Regional lenders in the U.S. face a crisis of confidence after the collapse of Silicon Valley Bank and Signature Bank last month.
First Horizon shares are trading almost 30% below TDs offer price of $25 each, which points to the high risk to the deal closing. Since the acquisition was first announced, TD shares are down 11.1% vs 4.5% for the financials sector
“I don‘t think it’s something TD should go ahead with in this environment,” said Barry Schwartz, portfolio manager at Baskin Financial Services, a shareholder in TD.
“Walk away and take the break fee and be able to get other deals cheaper now,” Schwartz said.
TD, Canada‘s No. 2 lender, is obligated to go through with the transaction but would have to pay $25 million to First Horizon if regulators don’t approve it, according to the contract. If TD does not proceed, First Horizon could sue for damages, and lawyers estimated it would cost hundreds of millions. That compares with TDs last reported quarterly profits of C$1.6 billion ($1.19 billion).
A First Horizon spokesperson did not respond to multiple requests for comment.

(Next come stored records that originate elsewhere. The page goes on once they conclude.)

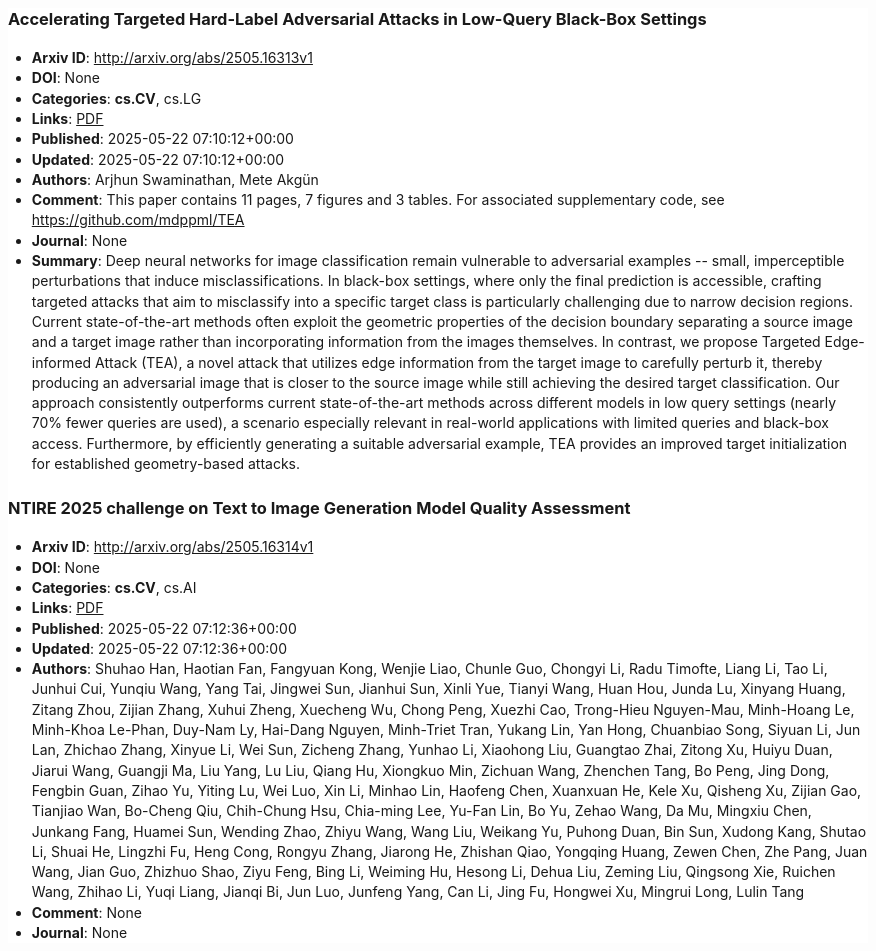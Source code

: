 ### Accelerating Targeted Hard-Label Adversarial Attacks in Low-Query Black-Box Settings
- **Arxiv ID**: http://arxiv.org/abs/2505.16313v1
- **DOI**: None
- **Categories**: **cs.CV**, cs.LG
- **Links**: [PDF](http://arxiv.org/pdf/2505.16313v1)
- **Published**: 2025-05-22 07:10:12+00:00
- **Updated**: 2025-05-22 07:10:12+00:00
- **Authors**: Arjhun Swaminathan, Mete Akgün
- **Comment**: This paper contains 11 pages, 7 figures and 3 tables. For associated
  supplementary code, see https://github.com/mdppml/TEA
- **Journal**: None
- **Summary**: Deep neural networks for image classification remain vulnerable to adversarial examples -- small, imperceptible perturbations that induce misclassifications. In black-box settings, where only the final prediction is accessible, crafting targeted attacks that aim to misclassify into a specific target class is particularly challenging due to narrow decision regions. Current state-of-the-art methods often exploit the geometric properties of the decision boundary separating a source image and a target image rather than incorporating information from the images themselves. In contrast, we propose Targeted Edge-informed Attack (TEA), a novel attack that utilizes edge information from the target image to carefully perturb it, thereby producing an adversarial image that is closer to the source image while still achieving the desired target classification. Our approach consistently outperforms current state-of-the-art methods across different models in low query settings (nearly 70\% fewer queries are used), a scenario especially relevant in real-world applications with limited queries and black-box access. Furthermore, by efficiently generating a suitable adversarial example, TEA provides an improved target initialization for established geometry-based attacks.



### NTIRE 2025 challenge on Text to Image Generation Model Quality Assessment
- **Arxiv ID**: http://arxiv.org/abs/2505.16314v1
- **DOI**: None
- **Categories**: **cs.CV**, cs.AI
- **Links**: [PDF](http://arxiv.org/pdf/2505.16314v1)
- **Published**: 2025-05-22 07:12:36+00:00
- **Updated**: 2025-05-22 07:12:36+00:00
- **Authors**: Shuhao Han, Haotian Fan, Fangyuan Kong, Wenjie Liao, Chunle Guo, Chongyi Li, Radu Timofte, Liang Li, Tao Li, Junhui Cui, Yunqiu Wang, Yang Tai, Jingwei Sun, Jianhui Sun, Xinli Yue, Tianyi Wang, Huan Hou, Junda Lu, Xinyang Huang, Zitang Zhou, Zijian Zhang, Xuhui Zheng, Xuecheng Wu, Chong Peng, Xuezhi Cao, Trong-Hieu Nguyen-Mau, Minh-Hoang Le, Minh-Khoa Le-Phan, Duy-Nam Ly, Hai-Dang Nguyen, Minh-Triet Tran, Yukang Lin, Yan Hong, Chuanbiao Song, Siyuan Li, Jun Lan, Zhichao Zhang, Xinyue Li, Wei Sun, Zicheng Zhang, Yunhao Li, Xiaohong Liu, Guangtao Zhai, Zitong Xu, Huiyu Duan, Jiarui Wang, Guangji Ma, Liu Yang, Lu Liu, Qiang Hu, Xiongkuo Min, Zichuan Wang, Zhenchen Tang, Bo Peng, Jing Dong, Fengbin Guan, Zihao Yu, Yiting Lu, Wei Luo, Xin Li, Minhao Lin, Haofeng Chen, Xuanxuan He, Kele Xu, Qisheng Xu, Zijian Gao, Tianjiao Wan, Bo-Cheng Qiu, Chih-Chung Hsu, Chia-ming Lee, Yu-Fan Lin, Bo Yu, Zehao Wang, Da Mu, Mingxiu Chen, Junkang Fang, Huamei Sun, Wending Zhao, Zhiyu Wang, Wang Liu, Weikang Yu, Puhong Duan, Bin Sun, Xudong Kang, Shutao Li, Shuai He, Lingzhi Fu, Heng Cong, Rongyu Zhang, Jiarong He, Zhishan Qiao, Yongqing Huang, Zewen Chen, Zhe Pang, Juan Wang, Jian Guo, Zhizhuo Shao, Ziyu Feng, Bing Li, Weiming Hu, Hesong Li, Dehua Liu, Zeming Liu, Qingsong Xie, Ruichen Wang, Zhihao Li, Yuqi Liang, Jianqi Bi, Jun Luo, Junfeng Yang, Can Li, Jing Fu, Hongwei Xu, Mingrui Long, Lulin Tang
- **Comment**: None
- **Journal**: None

“As a shareholder, I‘m fine with these write-offs,” said Schwartz. “It will all be forgotten, but if there are more problems at First Horizon, that’s so much worse.”
TD offered a 37% premium to buy First Horizon more than a year ago in a deal that would make TD the sixth-largest U.S. bank, operating in 22 states.
While the deal isn‘t subject to a shareholder vote, the opposition underscores how some investors are turning cautious on the Canadian bank’s U.S. acquisition strategy, which was once seen as the best way to beat sluggish growth at home.
Canadas top six banks control about 90% of banking operations in the country.
The transaction awaits approval from the Federal Reserve and the Office of the Comptroller of the Currency in the U.S. and the Office of the Superintendent of Financial Institutions in Canada.
As previously disclosed, TD is in discussions with First Horizon to extend the May 27 closing date, a TD spokesperson said on Monday.
“I am against the acquisition and would like to see the bank cancel it,” Tim Burt, founder of Cardinal Capital Management, who personally owns 3,000 shares, told Reuters.
Even the shareholders who support TD going ahead with the deal say it should not pay the original price proposed.
“I think this gives them an opportunity to be in the drivers seat, to renegotiate at a lower price,” said Ben Jang, a portfolio manager at Nicola Wealth.
But some are hopeful that the deal will close.
Brokerage Wells Fargo on March 24 said it expected the deal to still take place by May 27, without price renegotiation.
A First Horizon top-20 shareholder told Reuters he expects the deal to be extended with no other changes.
“TD still wants the asset, and also probably knows this is the last deal that they will be able to make in the U.S. with the Biden (administration) probably getting another four years.”